TASK TO COMPLETE:
Could you reproduce every record below exactly as it stands?

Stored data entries
================
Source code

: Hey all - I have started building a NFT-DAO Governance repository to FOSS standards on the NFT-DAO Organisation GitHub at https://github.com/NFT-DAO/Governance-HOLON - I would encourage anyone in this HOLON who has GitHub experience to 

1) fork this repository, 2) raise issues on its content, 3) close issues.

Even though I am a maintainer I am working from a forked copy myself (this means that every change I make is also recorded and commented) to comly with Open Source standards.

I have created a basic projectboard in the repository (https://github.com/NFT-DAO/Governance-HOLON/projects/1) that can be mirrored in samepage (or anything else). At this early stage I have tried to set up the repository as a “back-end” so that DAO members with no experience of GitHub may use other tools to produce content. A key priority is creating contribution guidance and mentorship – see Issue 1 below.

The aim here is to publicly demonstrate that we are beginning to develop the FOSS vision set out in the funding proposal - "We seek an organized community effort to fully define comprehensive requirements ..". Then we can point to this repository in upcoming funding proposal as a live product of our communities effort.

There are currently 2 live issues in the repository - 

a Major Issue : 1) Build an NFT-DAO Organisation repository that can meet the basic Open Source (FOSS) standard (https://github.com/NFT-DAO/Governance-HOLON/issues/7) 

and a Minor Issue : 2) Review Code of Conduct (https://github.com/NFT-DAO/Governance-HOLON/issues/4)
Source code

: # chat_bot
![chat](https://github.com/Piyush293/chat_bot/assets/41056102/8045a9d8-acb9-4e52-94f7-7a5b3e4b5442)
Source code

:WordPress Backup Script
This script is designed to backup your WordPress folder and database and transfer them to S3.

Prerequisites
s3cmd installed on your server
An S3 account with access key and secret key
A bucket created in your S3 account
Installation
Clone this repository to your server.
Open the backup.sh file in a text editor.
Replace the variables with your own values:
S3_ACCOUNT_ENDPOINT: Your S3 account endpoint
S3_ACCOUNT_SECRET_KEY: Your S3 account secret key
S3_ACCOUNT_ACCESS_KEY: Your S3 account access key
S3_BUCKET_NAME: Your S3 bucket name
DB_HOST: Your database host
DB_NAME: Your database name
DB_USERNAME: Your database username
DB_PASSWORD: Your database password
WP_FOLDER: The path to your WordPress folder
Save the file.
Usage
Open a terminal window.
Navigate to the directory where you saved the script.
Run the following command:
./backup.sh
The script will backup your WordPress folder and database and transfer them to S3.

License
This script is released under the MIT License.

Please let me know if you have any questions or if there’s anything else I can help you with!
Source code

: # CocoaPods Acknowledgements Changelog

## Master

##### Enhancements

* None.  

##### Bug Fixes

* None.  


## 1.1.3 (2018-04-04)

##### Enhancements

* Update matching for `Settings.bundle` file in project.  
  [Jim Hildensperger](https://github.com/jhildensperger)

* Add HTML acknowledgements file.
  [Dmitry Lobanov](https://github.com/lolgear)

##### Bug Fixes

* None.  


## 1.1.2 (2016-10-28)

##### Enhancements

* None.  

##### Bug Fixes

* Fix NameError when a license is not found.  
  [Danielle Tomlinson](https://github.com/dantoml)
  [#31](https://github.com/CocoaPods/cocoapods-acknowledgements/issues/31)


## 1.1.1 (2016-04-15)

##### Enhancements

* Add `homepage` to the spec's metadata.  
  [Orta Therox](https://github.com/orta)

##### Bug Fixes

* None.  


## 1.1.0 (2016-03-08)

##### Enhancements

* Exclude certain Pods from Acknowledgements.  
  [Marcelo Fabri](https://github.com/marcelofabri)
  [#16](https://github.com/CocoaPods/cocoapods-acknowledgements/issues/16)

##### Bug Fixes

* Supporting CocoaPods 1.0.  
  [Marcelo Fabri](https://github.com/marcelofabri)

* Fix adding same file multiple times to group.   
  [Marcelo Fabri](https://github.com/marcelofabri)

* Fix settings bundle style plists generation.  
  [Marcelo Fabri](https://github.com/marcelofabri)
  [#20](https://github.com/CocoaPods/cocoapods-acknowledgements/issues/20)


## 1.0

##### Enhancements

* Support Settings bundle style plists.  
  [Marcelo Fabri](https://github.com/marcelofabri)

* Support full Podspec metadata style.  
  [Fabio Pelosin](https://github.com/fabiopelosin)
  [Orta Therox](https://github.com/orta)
================
PROBLEM SOLUTION:
Source code

: Hey all - I have started building a NFT-DAO Governance repository to FOSS standards on the NFT-DAO Organisation GitHub at https://github.com/NFT-DAO/Governance-HOLON - I would encourage anyone in this HOLON who has GitHub experience to 

1) fork this repository, 2) raise issues on its content, 3) close issues.

Even though I am a maintainer I am working from a forked copy myself (this means that every change I make is also recorded and commented) to comly with Open Source standards.

I have created a basic projectboard in the repository (https://github.com/NFT-DAO/Governance-HOLON/projects/1) that can be mirrored in samepage (or anything else). At this early stage I have tried to set up the repository as a “back-end” so that DAO members with no experience of GitHub may use other tools to produce content. A key priority is creating contribution guidance and mentorship – see Issue 1 below.

The aim here is to publicly demonstrate that we are beginning to develop the FOSS vision set out in the funding proposal - "We seek an organized community effort to fully define comprehensive requirements ..". Then we can point to this repository in upcoming funding proposal as a live product of our communities effort.

There are currently 2 live issues in the repository - 

a Major Issue : 1) Build an NFT-DAO Organisation repository that can meet the basic Open Source (FOSS) standard (https://github.com/NFT-DAO/Governance-HOLON/issues/7) 

and a Minor Issue : 2) Review Code of Conduct (https://github.com/NFT-DAO/Governance-HOLON/issues/4)
Source code

: # chat_bot
![chat](https://github.com/Piyush293/chat_bot/assets/41056102/8045a9d8-acb9-4e52-94f7-7a5b3e4b5442)
Source code

:WordPress Backup Script
This script is designed to backup your WordPress folder and database and transfer them to S3.

Prerequisites
s3cmd installed on your server
An S3 account with access key and secret key
A bucket created in your S3 account
Installation
Clone this repository to your server.
Open the backup.sh file in a text editor.
Replace the variables with your own values:
S3_ACCOUNT_ENDPOINT: Your S3 account endpoint
S3_ACCOUNT_SECRET_KEY: Your S3 account secret key
S3_ACCOUNT_ACCESS_KEY: Your S3 account access key
S3_BUCKET_NAME: Your S3 bucket name
DB_HOST: Your database host
DB_NAME: Your database name
DB_USERNAME: Your database username
DB_PASSWORD: Your database password
WP_FOLDER: The path to your WordPress folder
Save the file.
Usage
Open a terminal window.
Navigate to the directory where you saved the script.
Run the following command:
./backup.sh
The script will backup your WordPress folder and database and transfer them to S3.

License
This script is released under the MIT License.

Please let me know if you have any questions or if there’s anything else I can help you with!
Source code

: # CocoaPods Acknowledgements Changelog

## Master

##### Enhancements

* None.  

##### Bug Fixes

* None.  


## 1.1.3 (2018-04-04)

##### Enhancements

* Update matching for `Settings.bundle` file in project.  
  [Jim Hildensperger](https://github.com/jhildensperger)

* Add HTML acknowledgements file.
  [Dmitry Lobanov](https://github.com/lolgear)

##### Bug Fixes

* None.  


## 1.1.2 (2016-10-28)

##### Enhancements

* None.  

##### Bug Fixes

* Fix NameError when a license is not found.  
  [Danielle Tomlinson](https://github.com/dantoml)
  [#31](https://github.com/CocoaPods/cocoapods-acknowledgements/issues/31)


## 1.1.1 (2016-04-15)

##### Enhancements

* Add `homepage` to the spec's metadata.  
  [Orta Therox](https://github.com/orta)

##### Bug Fixes

* None.  


## 1.1.0 (2016-03-08)

##### Enhancements

* Exclude certain Pods from Acknowledgements.  
  [Marcelo Fabri](https://github.com/marcelofabri)
  [#16](https://github.com/CocoaPods/cocoapods-acknowledgements/issues/16)

##### Bug Fixes

* Supporting CocoaPods 1.0.  
  [Marcelo Fabri](https://github.com/marcelofabri)

* Fix adding same file multiple times to group.   
  [Marcelo Fabri](https://github.com/marcelofabri)

* Fix settings bundle style plists generation.  
  [Marcelo Fabri](https://github.com/marcelofabri)
  [#20](https://github.com/CocoaPods/cocoapods-acknowledgements/issues/20)


## 1.0

##### Enhancements

* Support Settings bundle style plists.  
  [Marcelo Fabri](https://github.com/marcelofabri)

* Support full Podspec metadata style.  
  [Fabio Pelosin](https://github.com/fabiopelosin)
  [Orta Therox](https://github.com/orta)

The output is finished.